### WHAT YOU NEED TO DO
All the records that follow need to be reproduced exactly. Omit the images.

### Pictures paired with source code
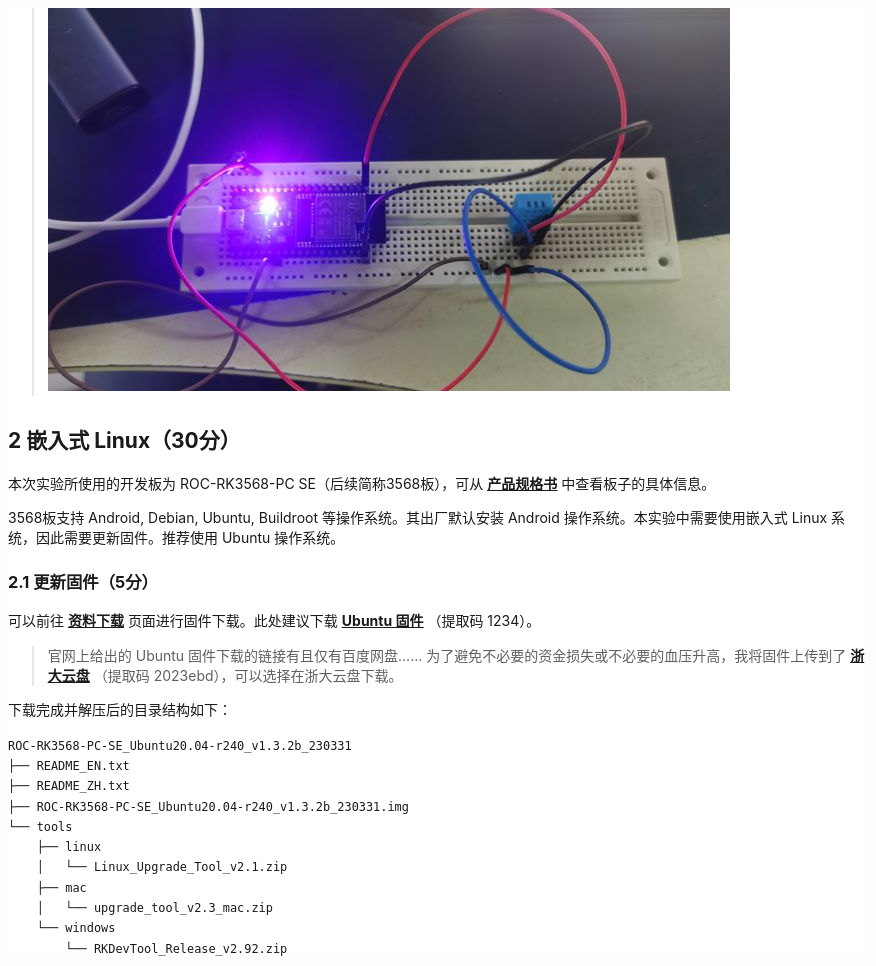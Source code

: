 > ![1685523220198](assets/3200105515_颜晗_lab6/1685523220198.jpg)
>
> 





## 2 嵌入式 Linux（30分）

本次实验所使用的开发板为 ROC-RK3568-PC SE（后续简称3568板），可从 **<u>[产品规格书](https://download.t-firefly.com/%E4%BA%A7%E5%93%81%E8%A7%84%E6%A0%BC%E6%96%87%E6%A1%A3/%E5%BC%80%E6%BA%90%E4%B8%BB%E6%9D%BF/ROC-RK3568-PC%20SE%20-%20%E5%9B%9B%E6%A0%B864%E4%BD%8D%E5%BC%80%E6%BA%90%E4%B8%BB%E6%9D%BF%20-%20%E4%BA%A7%E5%93%81%E4%BB%8B%E7%BB%8D.pdf)</u>** 中查看板子的具体信息。

3568板支持 Android, Debian, Ubuntu, Buildroot 等操作系统。其出厂默认安装 Android 操作系统。本实验中需要使用嵌入式 Linux 系统，因此需要更新固件。推荐使用 Ubuntu 操作系统。

### 2.1 更新固件（5分）

可以前往 **<u>[资料下载](https://www.t-firefly.com/doc/download/180.html)</u>** 页面进行固件下载。此处建议下载 **<u>[Ubuntu 固件](https://pan.baidu.com/s/15AUMuzDXEQZnXIdBr81mFA?pwd=1234#list/path=%2F)</u>** （提取码 1234）。

> 官网上给出的 Ubuntu 固件下载的链接有且仅有百度网盘…… 为了避免不必要的资金损失或不必要的血压升高，我将固件上传到了 **<u>[浙大云盘](https://pan.zju.edu.cn/share/7685f4da8b516dbaac69f08297)</u>** （提取码 2023ebd），可以选择在浙大云盘下载。

下载完成并解压后的目录结构如下：

```bash
ROC-RK3568-PC-SE_Ubuntu20.04-r240_v1.3.2b_230331
├── README_EN.txt
├── README_ZH.txt
├── ROC-RK3568-PC-SE_Ubuntu20.04-r240_v1.3.2b_230331.img
└── tools
    ├── linux
    │   └── Linux_Upgrade_Tool_v2.1.zip
    ├── mac
    │   └── upgrade_tool_v2.3_mac.zip
    └── windows
        └── RKDevTool_Release_v2.92.zip
```
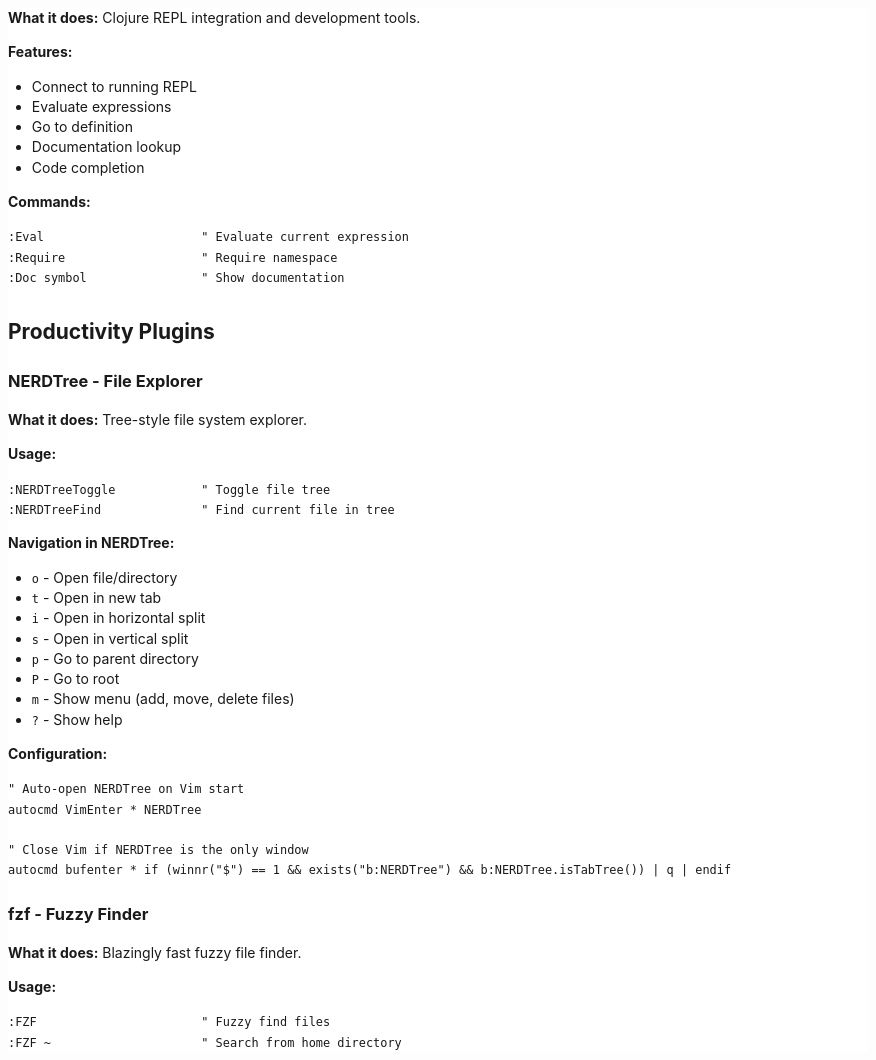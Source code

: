 **What it does:** Clojure REPL integration and development tools.

**Features:**
- Connect to running REPL
- Evaluate expressions
- Go to definition
- Documentation lookup
- Code completion

**Commands:**
```vim
:Eval                      " Evaluate current expression
:Require                   " Require namespace
:Doc symbol                " Show documentation
```

## Productivity Plugins

### NERDTree - File Explorer

**What it does:** Tree-style file system explorer.

**Usage:**
```vim
:NERDTreeToggle            " Toggle file tree
:NERDTreeFind              " Find current file in tree
```

**Navigation in NERDTree:**
- `o` - Open file/directory
- `t` - Open in new tab
- `i` - Open in horizontal split
- `s` - Open in vertical split
- `p` - Go to parent directory
- `P` - Go to root
- `m` - Show menu (add, move, delete files)
- `?` - Show help

**Configuration:**
```vim
" Auto-open NERDTree on Vim start
autocmd VimEnter * NERDTree

" Close Vim if NERDTree is the only window
autocmd bufenter * if (winnr("$") == 1 && exists("b:NERDTree") && b:NERDTree.isTabTree()) | q | endif
```

### fzf - Fuzzy Finder

**What it does:** Blazingly fast fuzzy file finder.

**Usage:**
```vim
:FZF                       " Fuzzy find files
:FZF ~                     " Search from home directory
```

### EXERCISE RESULT
Source code

: > ![1685523220198](assets/3200105515_颜晗_lab6/1685523220198.jpg)
>
> 





## 2 嵌入式 Linux（30分）

本次实验所使用的开发板为 ROC-RK3568-PC SE（后续简称3568板），可从 **<u>[产品规格书](https://download.t-firefly.com/%E4%BA%A7%E5%93%81%E8%A7%84%E6%A0%BC%E6%96%87%E6%A1%A3/%E5%BC%80%E6%BA%90%E4%B8%BB%E6%9D%BF/ROC-RK3568-PC%20SE%20-%20%E5%9B%9B%E6%A0%B864%E4%BD%8D%E5%BC%80%E6%BA%90%E4%B8%BB%E6%9D%BF%20-%20%E4%BA%A7%E5%93%81%E4%BB%8B%E7%BB%8D.pdf)</u>** 中查看板子的具体信息。

3568板支持 Android, Debian, Ubuntu, Buildroot 等操作系统。其出厂默认安装 Android 操作系统。本实验中需要使用嵌入式 Linux 系统，因此需要更新固件。推荐使用 Ubuntu 操作系统。

### 2.1 更新固件（5分）

可以前往 **<u>[资料下载](https://www.t-firefly.com/doc/download/180.html)</u>** 页面进行固件下载。此处建议下载 **<u>[Ubuntu 固件](https://pan.baidu.com/s/15AUMuzDXEQZnXIdBr81mFA?pwd=1234#list/path=%2F)</u>** （提取码 1234）。

> 官网上给出的 Ubuntu 固件下载的链接有且仅有百度网盘…… 为了避免不必要的资金损失或不必要的血压升高，我将固件上传到了 **<u>[浙大云盘](https://pan.zju.edu.cn/share/7685f4da8b516dbaac69f08297)</u>** （提取码 2023ebd），可以选择在浙大云盘下载。

下载完成并解压后的目录结构如下：

```bash
ROC-RK3568-PC-SE_Ubuntu20.04-r240_v1.3.2b_230331
├── README_EN.txt
├── README_ZH.txt
├── ROC-RK3568-PC-SE_Ubuntu20.04-r240_v1.3.2b_230331.img
└── tools
    ├── linux
    │   └── Linux_Upgrade_Tool_v2.1.zip
    ├── mac
    │   └── upgrade_tool_v2.3_mac.zip
    └── windows
        └── RKDevTool_Release_v2.92.zip
```
Source code

: **What it does:** Clojure REPL integration and development tools.

**Features:**
- Connect to running REPL
- Evaluate expressions
- Go to definition
- Documentation lookup
- Code completion

**Commands:**
```vim
:Eval                      " Evaluate current expression
:Require                   " Require namespace
:Doc symbol                " Show documentation
```

## Productivity Plugins

### NERDTree - File Explorer

**What it does:** Tree-style file system explorer.

**Usage:**
```vim
:NERDTreeToggle            " Toggle file tree
:NERDTreeFind              " Find current file in tree
```

**Navigation in NERDTree:**
- `o` - Open file/directory
- `t` - Open in new tab
- `i` - Open in horizontal split
- `s` - Open in vertical split
- `p` - Go to parent directory
- `P` - Go to root
- `m` - Show menu (add, move, delete files)
- `?` - Show help

**Configuration:**
```vim
" Auto-open NERDTree on Vim start
autocmd VimEnter * NERDTree

" Close Vim if NERDTree is the only window
autocmd bufenter * if (winnr("$") == 1 && exists("b:NERDTree") && b:NERDTree.isTabTree()) | q | endif
```

### fzf - Fuzzy Finder

**What it does:** Blazingly fast fuzzy file finder.

**Usage:**
```vim
:FZF                       " Fuzzy find files
:FZF ~                     " Search from home directory
```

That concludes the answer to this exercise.